Every summer for the past 9 years I have subjected myself to the above situation, as a result of the deep-rooted and profound love I have for my camp. My summer home is unique in that unlike other unnamed summer camps, mine doesn’t have personal-unpackers, as it is part of a youth movement. Camp Gesher (“bridge” in Hebrew) is a subsection of the worldwide youth movement Habonim Dror (literally translated as builders of freedom). Habonim Dror is, among other things, a movement dedicated to the values of socialism, social justice, and actualization. At Gesher, I feel as if I have the most important job in the world. It is my sole purpose for two straight months to establish and develop relationships with kids in order to help them grow up to be caring and well-rounded people who feel confident in themselves and in their abilities to change the world.

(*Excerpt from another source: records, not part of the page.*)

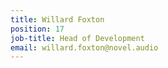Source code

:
 ```yaml
---
title: Willard Foxton
position: 17
job-title: Head of Development
email: willard.foxton@novel.audio
---
```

Like every other truly valuable job, it is demanding and underpaid. But to me, it doesn’t matter. Nobody works at camp for the money, and for this reason, it is often considered to be a job for young teenagers. How wrong this is! Instead of being in charge of other people’s money, presentations and business deals, we are responsible for soul-shaping – the most important process a person can experience. At camp, rather than teaching children archery we have daily group discussions known as peulot, at which our campers engage in debates and discussions on topics pertaining to moral, societal, and personal issues. We encourage, rather than forbid, the girls and boys to interact and create meaningful friendships, as we believe in breaking down gender barriers. And, most importantly, we share our money.
No, we are not crazy “commies”. Rather, we believe in equal opportunities for all: campers and counselor alike participate equally in every activity. Through in-depth conversations and dialogue we empower young people to take ownership of their group’s kupah (account of shared money that each child’s parents contribute to according to their abilities), and to decide on a system of distribution with which they feel comfortable. As they experience our supplementary activities relating to equality, consumerism, and how money affects relationships, the campers most often choose to leave the money with the counselors to arrange a group trip, and focus on the far more important resource to be distributed: candy.
This may sound crazy – in fact, I know it does. It sounded crazy to me too. But after having experienced a regular summer camp before finding refuge in Gesher, I can safely say that there is no sacrificing when it comes to this socialist summer experience, only receiving. Campers kindle true friendships, ones that aren’t judged according to their parents’ bank accounts; They develop an awareness of both themselves as individuals and of those around them, through the encouragement of social awareness and action; They acquire a maturity for understanding human relationships and responsibilities that simply cannot be found when spending the entire summer trying to master the art of rope-climbing.
Sure, at Gesher we water-ski and camp out and have bonfires, but these things can be done anywhere. The essence of Gesher, what makes the barrack-bound experience not only bearable but actually a holiday yearn for all year, is the spirit of the people and the shared values that infuse campers and counselors alike with a sense of love, responsibility, and a true passion for justice in the world.